■ **ABOUT THIS EXERCISE**
From the records below, print exactly the lines starting at the one containing "#### 2. Install all dependencies." and ending at the one containing "### Response", ends included, and nothing else.

RECORD EXCERPTS below:

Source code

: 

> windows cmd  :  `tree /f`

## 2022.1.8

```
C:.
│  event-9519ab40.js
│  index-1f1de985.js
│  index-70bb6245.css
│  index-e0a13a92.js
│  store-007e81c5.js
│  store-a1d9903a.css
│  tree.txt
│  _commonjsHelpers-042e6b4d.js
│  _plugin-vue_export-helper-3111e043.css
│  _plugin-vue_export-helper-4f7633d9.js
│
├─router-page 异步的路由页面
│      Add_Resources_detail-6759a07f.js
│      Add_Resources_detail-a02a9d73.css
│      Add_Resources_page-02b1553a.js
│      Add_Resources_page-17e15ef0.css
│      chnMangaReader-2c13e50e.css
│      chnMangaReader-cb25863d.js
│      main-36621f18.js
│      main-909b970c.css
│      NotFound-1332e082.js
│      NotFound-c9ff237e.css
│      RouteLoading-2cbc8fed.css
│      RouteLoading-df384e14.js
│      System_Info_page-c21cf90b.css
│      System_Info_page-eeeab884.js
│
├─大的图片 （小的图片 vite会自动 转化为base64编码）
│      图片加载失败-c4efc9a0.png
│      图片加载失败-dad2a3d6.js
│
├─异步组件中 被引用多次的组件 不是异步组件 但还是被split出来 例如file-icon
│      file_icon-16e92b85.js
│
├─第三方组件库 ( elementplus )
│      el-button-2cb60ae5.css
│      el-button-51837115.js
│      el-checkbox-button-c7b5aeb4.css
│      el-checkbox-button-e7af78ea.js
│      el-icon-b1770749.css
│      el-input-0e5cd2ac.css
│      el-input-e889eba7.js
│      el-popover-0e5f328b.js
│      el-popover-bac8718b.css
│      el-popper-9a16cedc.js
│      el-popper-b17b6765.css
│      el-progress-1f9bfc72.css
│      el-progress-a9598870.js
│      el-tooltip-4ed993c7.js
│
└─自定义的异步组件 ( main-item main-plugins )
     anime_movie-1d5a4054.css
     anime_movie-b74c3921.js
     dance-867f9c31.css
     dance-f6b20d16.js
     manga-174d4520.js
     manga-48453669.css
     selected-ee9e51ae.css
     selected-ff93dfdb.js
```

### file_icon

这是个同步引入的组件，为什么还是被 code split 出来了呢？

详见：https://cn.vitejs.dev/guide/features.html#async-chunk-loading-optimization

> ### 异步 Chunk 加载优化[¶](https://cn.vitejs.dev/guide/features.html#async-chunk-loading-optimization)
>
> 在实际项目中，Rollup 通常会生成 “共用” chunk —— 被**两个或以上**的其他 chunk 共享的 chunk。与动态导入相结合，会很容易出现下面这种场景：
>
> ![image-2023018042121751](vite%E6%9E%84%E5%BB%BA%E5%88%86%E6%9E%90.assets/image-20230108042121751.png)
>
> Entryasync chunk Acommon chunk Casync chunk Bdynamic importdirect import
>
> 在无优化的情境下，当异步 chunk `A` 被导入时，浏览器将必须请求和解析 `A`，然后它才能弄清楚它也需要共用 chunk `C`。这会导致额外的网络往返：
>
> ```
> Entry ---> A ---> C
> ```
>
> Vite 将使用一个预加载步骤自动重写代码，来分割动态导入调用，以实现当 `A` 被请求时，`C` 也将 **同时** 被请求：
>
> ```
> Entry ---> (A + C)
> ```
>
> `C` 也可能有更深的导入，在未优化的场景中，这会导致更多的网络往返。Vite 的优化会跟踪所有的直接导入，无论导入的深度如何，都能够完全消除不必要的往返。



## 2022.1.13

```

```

End of RECORD EXCERPTS.
RECORD EXCERPTS below:

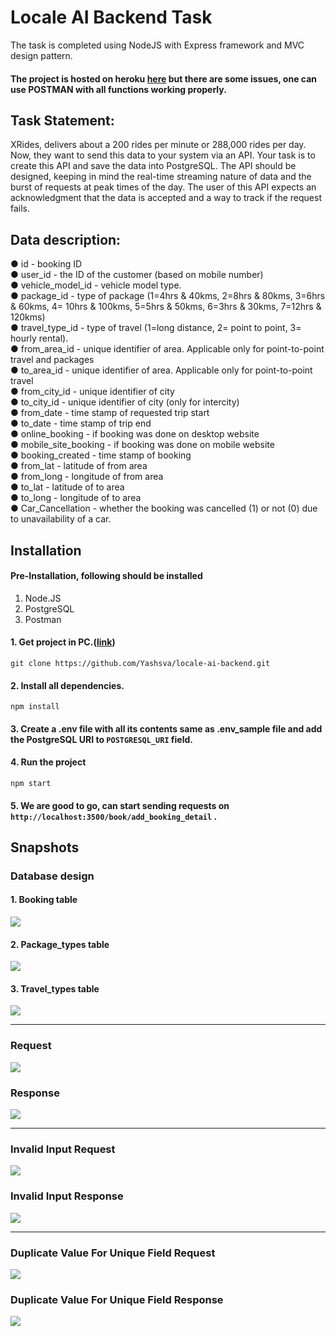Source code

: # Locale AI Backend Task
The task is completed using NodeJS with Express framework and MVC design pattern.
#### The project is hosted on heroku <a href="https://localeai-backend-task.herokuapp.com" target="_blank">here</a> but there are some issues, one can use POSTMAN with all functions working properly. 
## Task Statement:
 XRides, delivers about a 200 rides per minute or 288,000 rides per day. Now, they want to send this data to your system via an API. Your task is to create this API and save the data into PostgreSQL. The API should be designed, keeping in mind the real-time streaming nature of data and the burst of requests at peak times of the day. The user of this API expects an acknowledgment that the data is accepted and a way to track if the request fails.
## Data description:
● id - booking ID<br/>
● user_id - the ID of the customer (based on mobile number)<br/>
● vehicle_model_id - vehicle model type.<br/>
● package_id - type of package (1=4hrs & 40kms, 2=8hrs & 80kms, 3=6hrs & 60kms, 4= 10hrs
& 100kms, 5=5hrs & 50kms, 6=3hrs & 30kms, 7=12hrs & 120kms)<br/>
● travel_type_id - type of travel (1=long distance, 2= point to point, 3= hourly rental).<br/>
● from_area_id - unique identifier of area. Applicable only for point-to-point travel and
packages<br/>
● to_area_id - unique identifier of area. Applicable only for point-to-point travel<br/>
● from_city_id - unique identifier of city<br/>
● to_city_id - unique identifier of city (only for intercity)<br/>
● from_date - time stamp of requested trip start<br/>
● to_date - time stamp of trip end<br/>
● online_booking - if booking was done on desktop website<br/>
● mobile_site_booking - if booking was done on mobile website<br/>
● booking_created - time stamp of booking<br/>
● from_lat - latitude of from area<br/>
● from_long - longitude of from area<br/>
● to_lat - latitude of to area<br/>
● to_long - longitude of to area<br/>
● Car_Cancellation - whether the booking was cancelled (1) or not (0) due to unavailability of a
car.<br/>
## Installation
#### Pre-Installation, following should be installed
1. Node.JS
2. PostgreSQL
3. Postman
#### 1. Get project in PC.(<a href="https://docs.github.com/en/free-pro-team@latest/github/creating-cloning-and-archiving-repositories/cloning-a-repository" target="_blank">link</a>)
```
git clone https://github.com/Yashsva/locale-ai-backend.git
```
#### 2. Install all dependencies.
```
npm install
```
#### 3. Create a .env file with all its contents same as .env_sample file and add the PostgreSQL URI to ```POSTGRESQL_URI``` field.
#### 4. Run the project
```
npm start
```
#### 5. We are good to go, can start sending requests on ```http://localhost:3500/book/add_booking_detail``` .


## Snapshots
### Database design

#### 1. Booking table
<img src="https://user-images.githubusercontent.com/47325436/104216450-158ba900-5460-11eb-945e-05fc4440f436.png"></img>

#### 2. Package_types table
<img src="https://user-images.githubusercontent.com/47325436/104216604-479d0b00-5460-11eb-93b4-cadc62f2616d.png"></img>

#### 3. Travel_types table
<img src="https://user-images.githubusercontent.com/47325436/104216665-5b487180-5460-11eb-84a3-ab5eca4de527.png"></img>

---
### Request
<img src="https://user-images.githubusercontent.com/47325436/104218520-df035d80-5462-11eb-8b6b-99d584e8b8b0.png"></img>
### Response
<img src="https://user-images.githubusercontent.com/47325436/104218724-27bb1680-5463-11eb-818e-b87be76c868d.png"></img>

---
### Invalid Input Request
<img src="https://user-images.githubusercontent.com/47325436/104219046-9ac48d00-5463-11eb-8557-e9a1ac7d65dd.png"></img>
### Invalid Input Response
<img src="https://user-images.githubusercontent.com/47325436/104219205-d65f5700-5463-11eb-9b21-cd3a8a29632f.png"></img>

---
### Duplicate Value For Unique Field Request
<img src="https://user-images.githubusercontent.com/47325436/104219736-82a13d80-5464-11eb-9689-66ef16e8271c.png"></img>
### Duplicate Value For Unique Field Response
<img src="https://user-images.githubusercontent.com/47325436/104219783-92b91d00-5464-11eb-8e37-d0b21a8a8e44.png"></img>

End of RECORD EXCERPTS.

■ **RESPONSE FOR THIS EXERCISE**
#### 2. Install all dependencies.
```
npm install
```
#### 3. Create a .env file with all its contents same as .env_sample file and add the PostgreSQL URI to ```POSTGRESQL_URI``` field.
#### 4. Run the project
```
npm start
```
#### 5. We are good to go, can start sending requests on ```http://localhost:3500/book/add_booking_detail``` .


## Snapshots
### Database design

#### 1. Booking table
<img src="https://user-images.githubusercontent.com/47325436/104216450-158ba900-5460-11eb-945e-05fc4440f436.png"></img>

#### 2. Package_types table
<img src="https://user-images.githubusercontent.com/47325436/104216604-479d0b00-5460-11eb-93b4-cadc62f2616d.png"></img>

#### 3. Travel_types table
<img src="https://user-images.githubusercontent.com/47325436/104216665-5b487180-5460-11eb-84a3-ab5eca4de527.png"></img>

---
### Request
<img src="https://user-images.githubusercontent.com/47325436/104218520-df035d80-5462-11eb-8b6b-99d584e8b8b0.png"></img>
### Response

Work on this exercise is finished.